One of the aspects that worried me about finishing the Boeing F4B-2 was how I was going to reproduce the corrugations on the tail surfaces and ailerons. At one point I was considering gluing thread to the surface, but decided this would be heavy, very boring to do, and could come out looking hairy. Home-made corrugated paper was another possibility, but this would have been difficult to produce, and heavy again. Eventually I decided to have a go at spraying them on.

Taking the tail components, as an example, these were first airbrushed with a light coat of matt white enamel, thinned with cellulose thinners. When dry, the outlines (which are free of corrugations) were masked with thin strips of paper masking tape.

The parts were taped down to a board around the edges, so the paint could only reach the centre areas of the tail units.

A mask was cut from a piece of thin card, consisting of lots of thin slits, 1 mm wide, spaced 1 mm apart. (I doubt very much whether this is scale corrugation spacing, but seemed to create the right effect!) You will need a sharp knife and a steel rule for this. The slits should be long enough to cover the largest part you want to paint. There is no point in making the slits too long, as they become more prone to waviness the longer they are.
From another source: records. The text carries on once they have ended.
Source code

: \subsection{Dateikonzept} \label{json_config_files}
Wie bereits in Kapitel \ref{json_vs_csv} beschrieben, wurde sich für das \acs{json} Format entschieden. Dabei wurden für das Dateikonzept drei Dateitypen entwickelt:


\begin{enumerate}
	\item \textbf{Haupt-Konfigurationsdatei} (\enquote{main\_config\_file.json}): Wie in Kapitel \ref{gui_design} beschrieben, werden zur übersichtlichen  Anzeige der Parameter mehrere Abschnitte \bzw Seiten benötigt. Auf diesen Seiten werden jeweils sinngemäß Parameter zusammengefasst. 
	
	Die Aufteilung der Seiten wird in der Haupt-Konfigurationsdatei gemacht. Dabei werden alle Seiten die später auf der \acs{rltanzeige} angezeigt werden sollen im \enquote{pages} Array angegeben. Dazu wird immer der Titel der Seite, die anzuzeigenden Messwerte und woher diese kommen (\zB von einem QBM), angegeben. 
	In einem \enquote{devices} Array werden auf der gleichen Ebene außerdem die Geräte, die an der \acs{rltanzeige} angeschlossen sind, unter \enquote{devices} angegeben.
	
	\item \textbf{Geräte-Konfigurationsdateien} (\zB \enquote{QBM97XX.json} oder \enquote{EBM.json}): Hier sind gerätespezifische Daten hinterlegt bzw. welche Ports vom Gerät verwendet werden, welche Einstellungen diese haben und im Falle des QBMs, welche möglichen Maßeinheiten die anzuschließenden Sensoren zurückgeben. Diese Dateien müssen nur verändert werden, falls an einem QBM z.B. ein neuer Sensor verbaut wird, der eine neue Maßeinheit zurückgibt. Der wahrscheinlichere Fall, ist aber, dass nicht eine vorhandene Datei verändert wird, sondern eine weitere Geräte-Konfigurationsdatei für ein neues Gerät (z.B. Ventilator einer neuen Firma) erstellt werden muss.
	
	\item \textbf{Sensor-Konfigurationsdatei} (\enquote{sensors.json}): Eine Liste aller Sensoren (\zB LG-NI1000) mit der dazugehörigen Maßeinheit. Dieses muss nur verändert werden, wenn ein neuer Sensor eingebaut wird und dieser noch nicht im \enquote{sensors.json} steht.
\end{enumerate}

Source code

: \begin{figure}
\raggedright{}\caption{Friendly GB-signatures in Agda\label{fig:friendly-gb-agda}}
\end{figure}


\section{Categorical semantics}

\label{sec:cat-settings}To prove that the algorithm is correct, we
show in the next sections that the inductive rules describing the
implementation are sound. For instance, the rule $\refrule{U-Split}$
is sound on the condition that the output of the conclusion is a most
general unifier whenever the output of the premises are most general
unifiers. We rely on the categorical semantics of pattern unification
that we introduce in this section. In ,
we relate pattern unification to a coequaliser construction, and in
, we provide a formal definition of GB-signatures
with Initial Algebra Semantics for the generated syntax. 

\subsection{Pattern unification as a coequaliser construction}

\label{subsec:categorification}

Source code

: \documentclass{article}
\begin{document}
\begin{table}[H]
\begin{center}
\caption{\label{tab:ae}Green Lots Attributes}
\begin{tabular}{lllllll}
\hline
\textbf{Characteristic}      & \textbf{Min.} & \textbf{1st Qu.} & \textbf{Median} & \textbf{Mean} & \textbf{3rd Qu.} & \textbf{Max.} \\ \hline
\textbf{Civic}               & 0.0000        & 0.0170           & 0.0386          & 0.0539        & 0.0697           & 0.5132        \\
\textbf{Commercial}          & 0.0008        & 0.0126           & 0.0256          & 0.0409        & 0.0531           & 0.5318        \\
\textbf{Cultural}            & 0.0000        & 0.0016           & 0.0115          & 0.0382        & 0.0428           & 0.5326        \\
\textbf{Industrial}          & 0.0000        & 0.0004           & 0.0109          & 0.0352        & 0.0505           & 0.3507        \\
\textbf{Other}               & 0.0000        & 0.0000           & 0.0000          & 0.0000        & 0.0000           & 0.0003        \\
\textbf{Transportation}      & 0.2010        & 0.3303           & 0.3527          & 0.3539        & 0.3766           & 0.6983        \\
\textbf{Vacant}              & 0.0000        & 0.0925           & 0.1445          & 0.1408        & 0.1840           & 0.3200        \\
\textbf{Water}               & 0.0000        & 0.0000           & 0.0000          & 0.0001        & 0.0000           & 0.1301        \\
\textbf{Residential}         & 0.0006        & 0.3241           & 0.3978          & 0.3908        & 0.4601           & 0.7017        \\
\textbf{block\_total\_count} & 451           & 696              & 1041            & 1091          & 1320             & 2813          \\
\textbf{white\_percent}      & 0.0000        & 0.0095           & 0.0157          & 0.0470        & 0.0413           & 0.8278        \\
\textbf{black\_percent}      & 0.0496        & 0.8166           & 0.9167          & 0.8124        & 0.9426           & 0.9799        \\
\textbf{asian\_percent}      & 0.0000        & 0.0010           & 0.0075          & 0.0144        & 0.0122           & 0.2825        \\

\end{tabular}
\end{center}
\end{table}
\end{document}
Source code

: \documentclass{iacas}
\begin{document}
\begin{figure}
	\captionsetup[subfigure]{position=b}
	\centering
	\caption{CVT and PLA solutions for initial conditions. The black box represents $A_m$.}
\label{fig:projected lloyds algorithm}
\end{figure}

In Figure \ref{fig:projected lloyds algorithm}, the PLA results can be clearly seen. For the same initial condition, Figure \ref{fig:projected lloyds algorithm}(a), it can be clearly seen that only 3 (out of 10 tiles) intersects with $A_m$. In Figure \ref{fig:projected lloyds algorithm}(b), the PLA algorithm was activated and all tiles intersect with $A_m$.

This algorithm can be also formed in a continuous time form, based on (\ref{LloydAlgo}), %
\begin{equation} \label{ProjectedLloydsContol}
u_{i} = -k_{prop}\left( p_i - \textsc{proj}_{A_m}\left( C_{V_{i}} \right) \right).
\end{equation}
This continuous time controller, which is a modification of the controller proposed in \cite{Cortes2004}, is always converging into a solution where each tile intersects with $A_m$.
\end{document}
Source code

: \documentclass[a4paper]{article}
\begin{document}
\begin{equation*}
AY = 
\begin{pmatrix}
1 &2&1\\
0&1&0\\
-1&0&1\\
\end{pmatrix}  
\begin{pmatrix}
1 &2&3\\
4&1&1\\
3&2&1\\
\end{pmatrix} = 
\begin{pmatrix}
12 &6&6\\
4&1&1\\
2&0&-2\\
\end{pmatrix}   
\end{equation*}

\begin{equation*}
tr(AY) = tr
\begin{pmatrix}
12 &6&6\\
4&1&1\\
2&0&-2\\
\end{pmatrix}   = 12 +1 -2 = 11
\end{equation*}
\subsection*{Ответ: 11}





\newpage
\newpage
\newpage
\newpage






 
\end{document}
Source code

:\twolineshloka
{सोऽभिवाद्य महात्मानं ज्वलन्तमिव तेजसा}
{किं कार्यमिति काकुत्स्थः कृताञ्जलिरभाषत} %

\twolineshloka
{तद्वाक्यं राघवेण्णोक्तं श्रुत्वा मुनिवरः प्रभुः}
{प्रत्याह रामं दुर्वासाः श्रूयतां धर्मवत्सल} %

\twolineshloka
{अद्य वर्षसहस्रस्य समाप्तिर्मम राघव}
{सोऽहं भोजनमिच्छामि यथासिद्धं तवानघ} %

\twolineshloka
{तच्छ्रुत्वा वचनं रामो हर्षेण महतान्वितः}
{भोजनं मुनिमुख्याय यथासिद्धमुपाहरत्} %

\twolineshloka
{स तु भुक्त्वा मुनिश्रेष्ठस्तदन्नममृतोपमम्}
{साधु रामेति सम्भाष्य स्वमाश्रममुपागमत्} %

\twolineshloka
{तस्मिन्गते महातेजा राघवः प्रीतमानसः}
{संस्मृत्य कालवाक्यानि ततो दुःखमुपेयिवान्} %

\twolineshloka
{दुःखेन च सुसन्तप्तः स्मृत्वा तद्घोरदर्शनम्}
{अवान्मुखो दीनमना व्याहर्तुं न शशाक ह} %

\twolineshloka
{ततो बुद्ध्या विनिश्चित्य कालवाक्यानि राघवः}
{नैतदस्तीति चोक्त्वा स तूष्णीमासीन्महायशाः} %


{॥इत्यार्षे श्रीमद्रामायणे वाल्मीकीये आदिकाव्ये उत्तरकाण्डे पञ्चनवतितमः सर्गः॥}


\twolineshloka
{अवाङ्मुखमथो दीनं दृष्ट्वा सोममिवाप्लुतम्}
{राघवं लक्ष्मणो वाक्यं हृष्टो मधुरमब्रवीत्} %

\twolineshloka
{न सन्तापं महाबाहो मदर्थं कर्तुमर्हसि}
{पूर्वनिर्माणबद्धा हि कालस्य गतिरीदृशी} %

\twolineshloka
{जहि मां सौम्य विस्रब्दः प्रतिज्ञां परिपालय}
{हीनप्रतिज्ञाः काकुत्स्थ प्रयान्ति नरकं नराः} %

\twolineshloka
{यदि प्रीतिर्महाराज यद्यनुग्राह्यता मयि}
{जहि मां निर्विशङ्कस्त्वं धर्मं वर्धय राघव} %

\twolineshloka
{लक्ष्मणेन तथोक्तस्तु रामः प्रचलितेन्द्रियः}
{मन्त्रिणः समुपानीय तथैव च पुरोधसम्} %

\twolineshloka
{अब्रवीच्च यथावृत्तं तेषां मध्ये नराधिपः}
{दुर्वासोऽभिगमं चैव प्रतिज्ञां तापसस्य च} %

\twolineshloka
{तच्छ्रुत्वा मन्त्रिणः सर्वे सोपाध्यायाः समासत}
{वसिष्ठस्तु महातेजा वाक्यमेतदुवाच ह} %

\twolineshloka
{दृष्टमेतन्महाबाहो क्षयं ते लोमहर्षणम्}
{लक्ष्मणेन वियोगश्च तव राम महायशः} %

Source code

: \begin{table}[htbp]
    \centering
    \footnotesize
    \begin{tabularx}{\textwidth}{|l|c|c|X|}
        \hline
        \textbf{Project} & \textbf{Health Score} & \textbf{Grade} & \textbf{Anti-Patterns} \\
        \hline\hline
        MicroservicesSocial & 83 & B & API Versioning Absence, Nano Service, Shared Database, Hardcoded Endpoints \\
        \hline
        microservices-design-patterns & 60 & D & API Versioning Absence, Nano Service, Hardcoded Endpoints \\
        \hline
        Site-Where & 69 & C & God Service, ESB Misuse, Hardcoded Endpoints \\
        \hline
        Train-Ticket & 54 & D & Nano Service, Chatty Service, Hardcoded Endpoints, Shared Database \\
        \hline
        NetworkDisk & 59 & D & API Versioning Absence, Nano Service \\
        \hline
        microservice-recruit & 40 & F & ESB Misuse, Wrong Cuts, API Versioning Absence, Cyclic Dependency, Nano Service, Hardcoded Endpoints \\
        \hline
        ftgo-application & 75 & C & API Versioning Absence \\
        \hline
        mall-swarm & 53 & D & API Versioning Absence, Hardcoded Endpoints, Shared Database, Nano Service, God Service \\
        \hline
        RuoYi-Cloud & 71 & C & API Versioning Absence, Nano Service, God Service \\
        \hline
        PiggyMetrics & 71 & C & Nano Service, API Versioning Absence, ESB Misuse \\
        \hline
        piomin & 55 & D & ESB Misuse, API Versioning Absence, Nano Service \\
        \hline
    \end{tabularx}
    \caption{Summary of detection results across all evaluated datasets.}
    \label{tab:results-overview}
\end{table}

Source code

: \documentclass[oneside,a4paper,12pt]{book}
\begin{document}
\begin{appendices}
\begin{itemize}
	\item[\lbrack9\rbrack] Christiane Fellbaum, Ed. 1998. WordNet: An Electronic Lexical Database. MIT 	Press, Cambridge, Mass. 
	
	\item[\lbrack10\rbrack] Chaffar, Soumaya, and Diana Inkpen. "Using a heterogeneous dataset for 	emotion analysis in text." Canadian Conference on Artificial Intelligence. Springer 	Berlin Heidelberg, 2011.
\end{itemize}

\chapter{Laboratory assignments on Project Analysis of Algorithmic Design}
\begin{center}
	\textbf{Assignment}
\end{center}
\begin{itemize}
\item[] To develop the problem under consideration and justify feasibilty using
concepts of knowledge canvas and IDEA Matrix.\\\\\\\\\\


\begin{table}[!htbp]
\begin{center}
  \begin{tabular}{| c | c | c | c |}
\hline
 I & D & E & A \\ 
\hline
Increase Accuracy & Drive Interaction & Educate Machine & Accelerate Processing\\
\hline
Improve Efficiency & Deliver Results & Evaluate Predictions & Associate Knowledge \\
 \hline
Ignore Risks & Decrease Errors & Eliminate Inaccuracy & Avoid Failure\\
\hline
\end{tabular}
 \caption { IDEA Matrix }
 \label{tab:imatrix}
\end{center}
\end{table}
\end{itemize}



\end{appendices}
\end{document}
The mask was positioned over the part to be sprayed using a piece of tape along one edge only. This allows you to lift it up during spraying to see how things are looking. If a bit more contrast is needed, drop the mask back down, and spray a bit more.

With the white base colour, I found you needed only a very light shade of grey to get a nice effect. The card mask does not have to fit tightly down on the surface - a bit of overspray actually makes it look better. Also, mist the paint on really gently, and build up gradually until you are happy with the contrast.

Each component was painted in turn, allowed to dry, then turned over on the board, and the reverse side sprayed the same way. The full effect is only obvious once the masking around the outline of the parts is removed - the contrast between the smooth and "corrugated" sections was most pleasing. The photo below is a bit washed out - the stripes are rather more obvious on the real parts.

Afterwards, the same mask was used for the ailerons (using dark yellow) , then put away in a safe place for possible future use.